The median nerve supplies the radial side of the flexor portion of the forearm and hand, and is formed by the blending of the lateral and medial cords of the brachial plexus. It contains both motor and sensory fibers from the C5, C6, C7, C8 and T1 nerve roots. The median nerve descends in the arm in close relationship to the brachial artery. It has no branches at the level of the arm. At
the elbow, the median nerve is found medial and parallel to the brachial artery as it travels in between the bicipital aponeurosis (lacertus fibrosus) and parochialism muscle. The median nerve then courses into the forearm deep to the pronator teres muscle . The median nerve supplies all superficial ventral muscles of the forearm, except for the flexor carpi ulnaris muscle, including the pronator teres, flexor carpi radialis, palmaris longus, and flexor digitorum superficialis.
Approximately 2 to 5 cm below the level of the medial epicondyle, in close proximity to the bifurcation of the brachial artery into the radial and ulnar arteries, the median nerve gives off the anterior interosseous nerve. This courses over the flexor digitorum profundus and along the interosseous membrane toward the wrist joint. All the ventral deep muscles of the forearm, including the radial half of the flexor digitorum profundus, the flexor pollicis longus, and the pronator quadratus muscles, are innervated by the anterior interosseous nerve, except for the ulnar half of the flexor digitorum profundus, which is supplied by the ulnar nerve.

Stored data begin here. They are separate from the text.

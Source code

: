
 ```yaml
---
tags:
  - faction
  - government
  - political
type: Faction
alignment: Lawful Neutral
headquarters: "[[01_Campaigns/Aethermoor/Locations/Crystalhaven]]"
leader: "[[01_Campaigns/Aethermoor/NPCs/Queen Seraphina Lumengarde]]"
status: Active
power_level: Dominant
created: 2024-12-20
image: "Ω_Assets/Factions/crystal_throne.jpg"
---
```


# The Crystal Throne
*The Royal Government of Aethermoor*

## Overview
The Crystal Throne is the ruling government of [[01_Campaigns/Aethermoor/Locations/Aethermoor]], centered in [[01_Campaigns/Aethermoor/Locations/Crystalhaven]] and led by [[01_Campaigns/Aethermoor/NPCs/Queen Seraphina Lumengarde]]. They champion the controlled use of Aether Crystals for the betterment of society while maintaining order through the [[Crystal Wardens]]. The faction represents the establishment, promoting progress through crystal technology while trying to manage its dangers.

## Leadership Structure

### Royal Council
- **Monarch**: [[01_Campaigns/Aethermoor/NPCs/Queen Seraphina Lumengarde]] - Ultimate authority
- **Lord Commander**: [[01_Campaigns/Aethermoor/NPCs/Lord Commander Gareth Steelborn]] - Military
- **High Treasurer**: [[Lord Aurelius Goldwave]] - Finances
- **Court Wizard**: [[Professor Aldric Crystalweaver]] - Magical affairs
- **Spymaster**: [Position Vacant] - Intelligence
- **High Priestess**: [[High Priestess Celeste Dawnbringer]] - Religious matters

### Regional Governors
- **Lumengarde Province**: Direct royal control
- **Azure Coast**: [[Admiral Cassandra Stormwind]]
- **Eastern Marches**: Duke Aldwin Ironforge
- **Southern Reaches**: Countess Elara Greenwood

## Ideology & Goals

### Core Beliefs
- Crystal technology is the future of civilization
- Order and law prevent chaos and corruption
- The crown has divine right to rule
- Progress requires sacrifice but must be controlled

Prominence of the pronator teres and parochialism muscles often obliterates the perifascial fat planes, making it difficult to visualize the median nerve on MR images at the level of the elbow (see Fig. 8). In the proximal forearm, easier identification can be achieved as the nerve travels in the fat plane between the superficial humeral and deep ulnar heads of the pronator teres muscle and underneath the lacertus fibrosus.
Pathology: Pronator Syndrome
The pronator syndrome is the most common cause of median nerve entrapment at the elbow. Elbow fractures and dislocations , accessory muscles such as Gantzer's muscle (the accessory head of the flexor pollicis longus muscle), soft tissue masses, and dynamic forces at the elbow have also been implicated. Honeymooner's paralysis is related to median nerve compression secondary to prolonged pressure of a lover's head against a partner's forearm.
Clinical signs of median neuropathy include weak pronation of the forearm, weak flexion, and radial deviation of the wrist associated with thenar atrophy and inability to oppose or flex the thumb.
Numbness in the median nerve distribution with repetitive pronation/supination of the forearm, but not with flexion and extension of the elbow, is a frequent presenting symptom of pronator teres syndrome. On physical examination, forearm pain elicited by resistance to pronation or resistance to isolated flexion of the third and fourth proximal interphalangeal joints can be observed. Electromyographic studies may show only mildly reduced conduction velocities.
There are four potential compression sites within the spectrum of pronator teres syndrome: (1) the supracondylar process/ligament of Struthers, (2) the lac-ertus fibrosus, (3) the pronator teres muscle, and (4) the proximal arch of the flexor digitorum superficialis muscle .
The supracondylar process syndrome is the least common compression neuropathy of the median nerve. The supracondylar process or avian spur arises from the distal humerus about 5 to 7 cm above the elbow joint (Fig. 13) . The lack of radiographic identification of the supracondylar process does not exclude the presence of compressive median neuropathy caused by the ligament of Struthers. This structure, which spans from the supracondylar process to the medial epicondyle, may cause median nerve, and to a lesser extent ulnar nerve entrapment . The compression is worsened with extension and supination.
The median nerve travels deep to the lacertus fibrosus at the level of the elbow. This latter structure emanates from the distal bicipital tendon coursing obliquely over the pronator-flexor group of muscles to insert on the antebra-chial fascia. Compression of the pronator muscle and median nerve may be secondary to a thickened lacertus fibrosus.
The most frequent etiology for pronator syndrome is dynamic compression of the median nerve between the superficial humeral and deep ulnar heads of the pronator teres muscle . In up to 50% of anatomic specimens, fibrous bands can be found dorsal to the humeral head or to the nerve itself. Median nerve compression by these bands is more pronounced in pronation and elbow extension, when the distance between the two heads of the pronator teres muscle is narrowed. The fibrous arch of origin of the flexor digitorum superficialis muscle is the most distal as well as the second-most common site of median nerve compression at the elbow.
When there is clinical suspicion of pronator syndrome, MRI examination of the upper extremity should cover all potential compression sites from the distal one third of the arm to the proximal two thirds of the forearm . Denerva-tion edema or atrophy in the flexor-pronator group of muscles, including the
pronator teres, the flexor carpi radialis, the palmaris longus, and the flexor dig-itorum superficialis muscles, can be seen in patients who have pronator syndrome (Fig. 14). Space-occupying lesions such as nerve sheath tumors (Fig. 15), ganglions, and bursae can also be depicted.